The Trumps went to pay their respects to Ruth Bader Ginsburg and it didn't go great

Pool/Getty Images News/Getty Images
Impact

President Trump rarely ventures out of his hermetically sealed bubble of sycophantic approval these days, so whenever he does, those infrequent excursions into the outside world carry with them the inherent risk of the sort of unfiltered public feedback the president has worked so hard to excise from his daily life. This is, after all, a man whose pathological craving for mass approval is so overwhelming that he resumed his MAGA rallies in the middle of a global pandemic, just to hear people shout nice things at him.

So given that the president A) seems biologically incapable of assimilating even the mildest disapproval and B) has a proven track record of concocting laughably insane excuses for those few and far between moments when he's actually been faced with, shall we say, a less than glowing reception, my question to you is as follows:

How's he gonna explain this one?

Let's go in for a closer look, shall we? Computer ... enhance:

Now, when I ask "how's he gonna explain this one?" I want to be clear: I don't mean it in the "Well, I'd like to see ol' Donny Trump wriggle his way out of THIS jam!" gotcha sense. I am fully, if painfully, aware that the optics of the president of the United States being booed on the steps of the Supreme Court while paying his "respects" to a deceased justice lying in state are, at this stage in our rapid descent toward totalitarianism, so ridiculously inconsequential that I'm under no illusions that any of this will actually, y'know, matter in the grand scheme of things.

No, what I mean is: I quite literally, sincerely, want to know how he's actually going to explain what happened today. Thankfully, history offers a few illuminating points of reference that could serve as a model for what comes next:

1) The Spicer: There is a non-zero chance that the president will send out his shoutiest aide to simply badger and belittle the public into believing that what they saw with their own two eyes didn't actually happen.

2) I'm laughing, actually: Unlike The Spicer, this tactic doesn't so much reject reality, as fully embrace it. Like, embrace-embrace it. After the president and first lady Melania Trump were furiously booed during Game 5 of the 2019 World Series in Washington, D.C., the president's largest, oldest child insisted that, actually, that's a great thing because, uh, Washington is bad, and if Washington thinks something else is bad, ipso facto that thing is actually very good. Ta-daaa!
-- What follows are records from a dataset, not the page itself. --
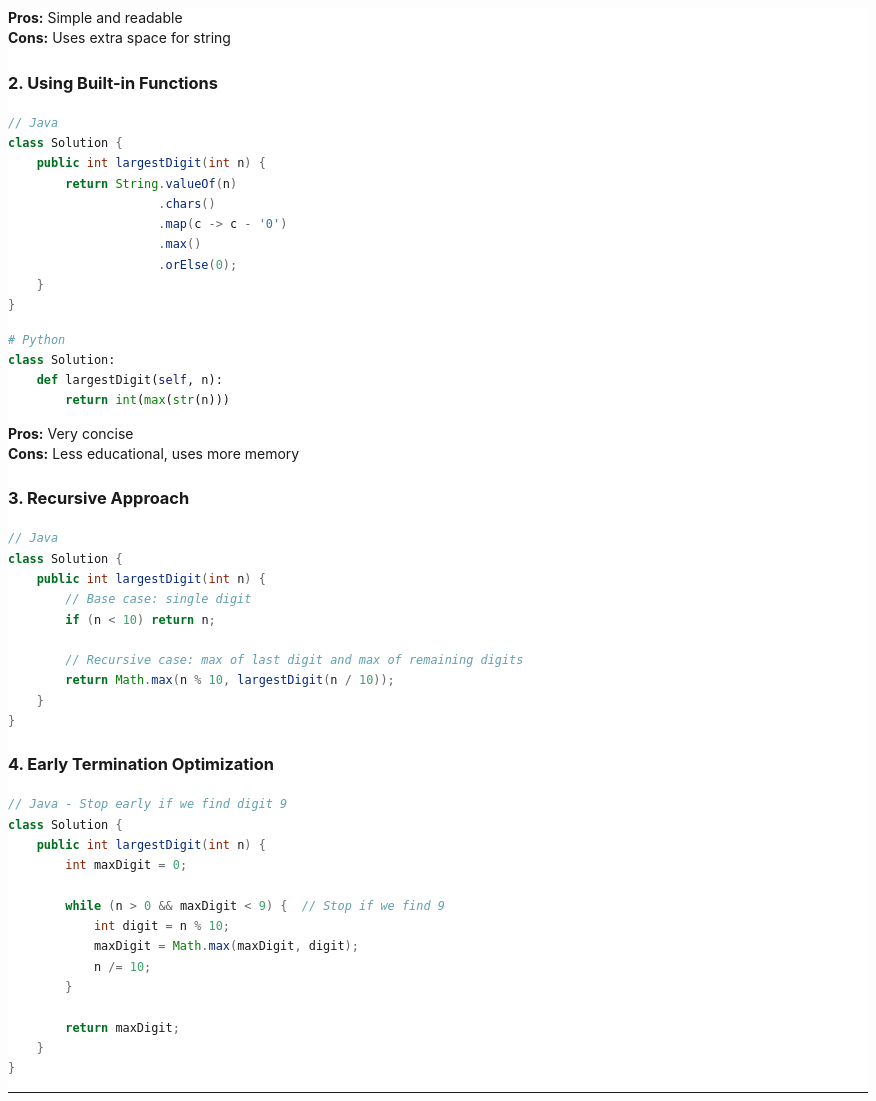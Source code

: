 **Pros:** Simple and readable  
**Cons:** Uses extra space for string

### 2. Using Built-in Functions

```java
// Java
class Solution {
    public int largestDigit(int n) {
        return String.valueOf(n)
                     .chars()
                     .map(c -> c - '0')
                     .max()
                     .orElse(0);
    }
}
```

```python
# Python
class Solution:
    def largestDigit(self, n):
        return int(max(str(n)))
```

**Pros:** Very concise  
**Cons:** Less educational, uses more memory

### 3. Recursive Approach

```java
// Java
class Solution {
    public int largestDigit(int n) {
        // Base case: single digit
        if (n < 10) return n;
        
        // Recursive case: max of last digit and max of remaining digits
        return Math.max(n % 10, largestDigit(n / 10));
    }
}
```

### 4. Early Termination Optimization

```java
// Java - Stop early if we find digit 9
class Solution {
    public int largestDigit(int n) {
        int maxDigit = 0;
        
        while (n > 0 && maxDigit < 9) {  // Stop if we find 9
            int digit = n % 10;
            maxDigit = Math.max(maxDigit, digit);
            n /= 10;
        }
        
        return maxDigit;
    }
}
```

---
3) The try, try again: This one takes a little more effort than the other options, simply because it involves risking multiple trips outside the White House in order to find a perfect Goldilocks moment. The president tried this one last year when, after being jeered at both the World Series and an Ultimate Fighting Championship match in Manhattan, he tried an LSU-Alabama college football game on for size. And wouldn't you know it, he was enthusiastically cheered. If there's a lesson here, it's that perseverance pays off, I suppose. The challenge for Trump now, though, is attending enough funerals for overwhelmingly beloved national figures to find one with a friendly crowd.

Ultimately, booing and shouting "vote him out" at a man who just one day earlier threatened to simply ignore the results of an unfavorable election is the sort of thing that'll get you a sore throat and not much else. But if nothing else, it offered a brief moment of cathartic release amidst a week of doomscrolling and worst case-scenario forecasting. And for that I am grateful.